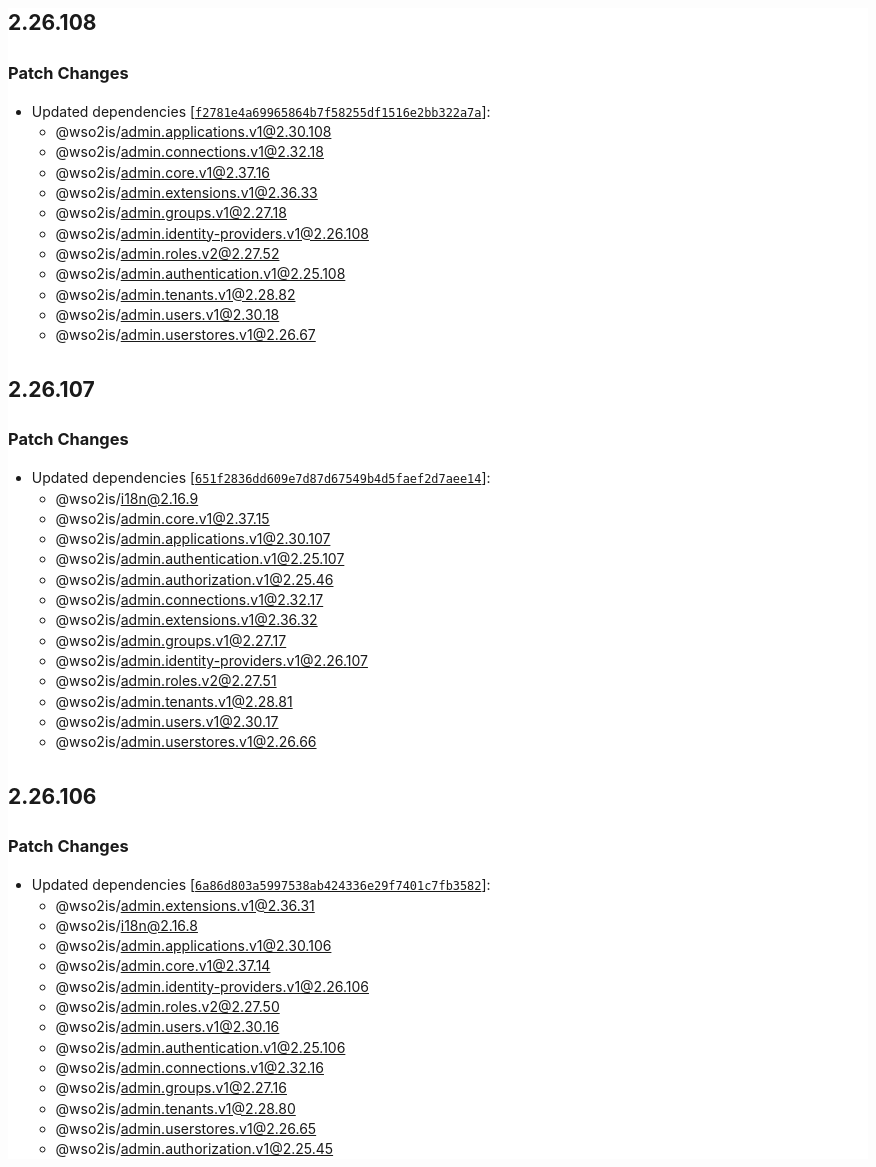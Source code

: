 ## 2.26.108

### Patch Changes

- Updated dependencies [[`f2781e4a69965864b7f58255df1516e2bb322a7a`](https://github.com/wso2/identity-apps/commit/f2781e4a69965864b7f58255df1516e2bb322a7a)]:
  - @wso2is/admin.applications.v1@2.30.108
  - @wso2is/admin.connections.v1@2.32.18
  - @wso2is/admin.core.v1@2.37.16
  - @wso2is/admin.extensions.v1@2.36.33
  - @wso2is/admin.groups.v1@2.27.18
  - @wso2is/admin.identity-providers.v1@2.26.108
  - @wso2is/admin.roles.v2@2.27.52
  - @wso2is/admin.authentication.v1@2.25.108
  - @wso2is/admin.tenants.v1@2.28.82
  - @wso2is/admin.users.v1@2.30.18
  - @wso2is/admin.userstores.v1@2.26.67

## 2.26.107

### Patch Changes

- Updated dependencies [[`651f2836dd609e7d87d67549b4d5faef2d7aee14`](https://github.com/wso2/identity-apps/commit/651f2836dd609e7d87d67549b4d5faef2d7aee14)]:
  - @wso2is/i18n@2.16.9
  - @wso2is/admin.core.v1@2.37.15
  - @wso2is/admin.applications.v1@2.30.107
  - @wso2is/admin.authentication.v1@2.25.107
  - @wso2is/admin.authorization.v1@2.25.46
  - @wso2is/admin.connections.v1@2.32.17
  - @wso2is/admin.extensions.v1@2.36.32
  - @wso2is/admin.groups.v1@2.27.17
  - @wso2is/admin.identity-providers.v1@2.26.107
  - @wso2is/admin.roles.v2@2.27.51
  - @wso2is/admin.tenants.v1@2.28.81
  - @wso2is/admin.users.v1@2.30.17
  - @wso2is/admin.userstores.v1@2.26.66

## 2.26.106

### Patch Changes

- Updated dependencies [[`6a86d803a5997538ab424336e29f7401c7fb3582`](https://github.com/wso2/identity-apps/commit/6a86d803a5997538ab424336e29f7401c7fb3582)]:
  - @wso2is/admin.extensions.v1@2.36.31
  - @wso2is/i18n@2.16.8
  - @wso2is/admin.applications.v1@2.30.106
  - @wso2is/admin.core.v1@2.37.14
  - @wso2is/admin.identity-providers.v1@2.26.106
  - @wso2is/admin.roles.v2@2.27.50
  - @wso2is/admin.users.v1@2.30.16
  - @wso2is/admin.authentication.v1@2.25.106
  - @wso2is/admin.connections.v1@2.32.16
  - @wso2is/admin.groups.v1@2.27.16
  - @wso2is/admin.tenants.v1@2.28.80
  - @wso2is/admin.userstores.v1@2.26.65
  - @wso2is/admin.authorization.v1@2.25.45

Task description »
Would you reproduce the listing above exactly, without any of its images?

Solution to this problem »
Source code

: ## 2.26.108

### Patch Changes

- Updated dependencies [[`f2781e4a69965864b7f58255df1516e2bb322a7a`](https://github.com/wso2/identity-apps/commit/f2781e4a69965864b7f58255df1516e2bb322a7a)]:
  - @wso2is/admin.applications.v1@2.30.108
  - @wso2is/admin.connections.v1@2.32.18
  - @wso2is/admin.core.v1@2.37.16
  - @wso2is/admin.extensions.v1@2.36.33
  - @wso2is/admin.groups.v1@2.27.18
  - @wso2is/admin.identity-providers.v1@2.26.108
  - @wso2is/admin.roles.v2@2.27.52
  - @wso2is/admin.authentication.v1@2.25.108
  - @wso2is/admin.tenants.v1@2.28.82
  - @wso2is/admin.users.v1@2.30.18
  - @wso2is/admin.userstores.v1@2.26.67

## 2.26.107

### Patch Changes

- Updated dependencies [[`651f2836dd609e7d87d67549b4d5faef2d7aee14`](https://github.com/wso2/identity-apps/commit/651f2836dd609e7d87d67549b4d5faef2d7aee14)]:
  - @wso2is/i18n@2.16.9
  - @wso2is/admin.core.v1@2.37.15
  - @wso2is/admin.applications.v1@2.30.107
  - @wso2is/admin.authentication.v1@2.25.107
  - @wso2is/admin.authorization.v1@2.25.46
  - @wso2is/admin.connections.v1@2.32.17
  - @wso2is/admin.extensions.v1@2.36.32
  - @wso2is/admin.groups.v1@2.27.17
  - @wso2is/admin.identity-providers.v1@2.26.107
  - @wso2is/admin.roles.v2@2.27.51
  - @wso2is/admin.tenants.v1@2.28.81
  - @wso2is/admin.users.v1@2.30.17
  - @wso2is/admin.userstores.v1@2.26.66

## 2.26.106

### Patch Changes

- Updated dependencies [[`6a86d803a5997538ab424336e29f7401c7fb3582`](https://github.com/wso2/identity-apps/commit/6a86d803a5997538ab424336e29f7401c7fb3582)]:
  - @wso2is/admin.extensions.v1@2.36.31
  - @wso2is/i18n@2.16.8
  - @wso2is/admin.applications.v1@2.30.106
  - @wso2is/admin.core.v1@2.37.14
  - @wso2is/admin.identity-providers.v1@2.26.106
  - @wso2is/admin.roles.v2@2.27.50
  - @wso2is/admin.users.v1@2.30.16
  - @wso2is/admin.authentication.v1@2.25.106
  - @wso2is/admin.connections.v1@2.32.16
  - @wso2is/admin.groups.v1@2.27.16
  - @wso2is/admin.tenants.v1@2.28.80
  - @wso2is/admin.userstores.v1@2.26.65
  - @wso2is/admin.authorization.v1@2.25.45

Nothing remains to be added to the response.